OCDE
Recomendada redução da dívida para até 50% do PIB
A OCDE recomendou nesta quinta-feira aos países membros que reduzam a dívida pública para o máximo de 50 por cento do Produto Interno Bruto (PIB), surgindo Portugal entre as economias que menor consolidação fiscal necessitam para atingir este objectivo até 2050.
Segundo um relatório divulgado pela Organização para a Cooperação e Desenvolvimento Económico (OCDE), "será necessária uma consolidação fiscal adicional após 2012" para que os países consigam fazer face a futuros "choques adversos", como o impacto do envelhecimento populacional.
Segundo os cálculos da organização, o Japão, a Nova Zelândia, os EUA, o Luxemburgo, a Irlanda e o Reino Unido são os países que necessitam de um ajuste mais intenso e imediato de forma a atingirem o limite de 50 por cento do PIB até 2050: todos precisam de uma correcção superior a oito por cento do PIB (12 por cento, no caso do Japão) nos gastos com saúde, segurança social e pensões, entre outros.
Com necessidades de ajustamento entre seis e quatro por cento do PIB surgem, por ordem decrescente, a Holanda, a Bélgica, a Finlândia, o Canadá, a França, a Eslováquia, a Alemanha, a Polónia, a Áustria, a República Checa, a Coreia do Sul e a Espanha.

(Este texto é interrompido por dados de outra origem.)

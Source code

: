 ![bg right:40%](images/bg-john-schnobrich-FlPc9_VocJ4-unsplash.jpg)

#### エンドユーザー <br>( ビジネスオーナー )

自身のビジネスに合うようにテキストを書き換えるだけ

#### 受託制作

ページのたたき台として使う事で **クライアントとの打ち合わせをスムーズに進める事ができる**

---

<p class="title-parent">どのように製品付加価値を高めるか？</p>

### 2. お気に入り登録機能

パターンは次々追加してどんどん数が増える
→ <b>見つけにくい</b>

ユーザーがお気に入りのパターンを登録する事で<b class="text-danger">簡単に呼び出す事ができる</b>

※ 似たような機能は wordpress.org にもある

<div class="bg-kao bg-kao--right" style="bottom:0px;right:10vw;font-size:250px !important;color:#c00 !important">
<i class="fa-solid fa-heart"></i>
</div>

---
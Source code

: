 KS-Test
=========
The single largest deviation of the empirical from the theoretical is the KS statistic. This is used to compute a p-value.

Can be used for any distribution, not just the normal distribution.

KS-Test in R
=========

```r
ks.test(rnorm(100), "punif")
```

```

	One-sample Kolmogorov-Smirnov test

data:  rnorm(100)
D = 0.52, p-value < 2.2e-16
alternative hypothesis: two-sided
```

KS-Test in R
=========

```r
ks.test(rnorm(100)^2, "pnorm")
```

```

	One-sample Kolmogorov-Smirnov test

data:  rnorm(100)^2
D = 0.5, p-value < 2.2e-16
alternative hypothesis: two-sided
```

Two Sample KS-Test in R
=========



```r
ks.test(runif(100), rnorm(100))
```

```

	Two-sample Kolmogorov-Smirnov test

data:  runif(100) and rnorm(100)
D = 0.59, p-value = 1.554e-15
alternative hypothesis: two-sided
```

Já os que menos necessidades de consolidação necessitam - entre quatro e dois por cento - são a Hungria, Grécia, Austrália, Portugal, Itália, Suíça e Dinamarca. A Suécia não precisa, mesmo, de qualquer ajustamento.
No relatório, a OCDE destaca que países como Espanha, Grécia, Irlanda, Islândia e Portugal têm em curso programas de saneamento das contas públicas "muito ambiciosos" em termos históricos, com consolidações fiscais entre cinco e 12 por cento do PIB.
"Tendo em consideração o peso do envelhecimento demográfico e outros gastos, a reforma dos programas de pensões deve ter um importante papel em toda a estratégia destinada a garantir a sua viabilidade a longo prazo", destaca a organização.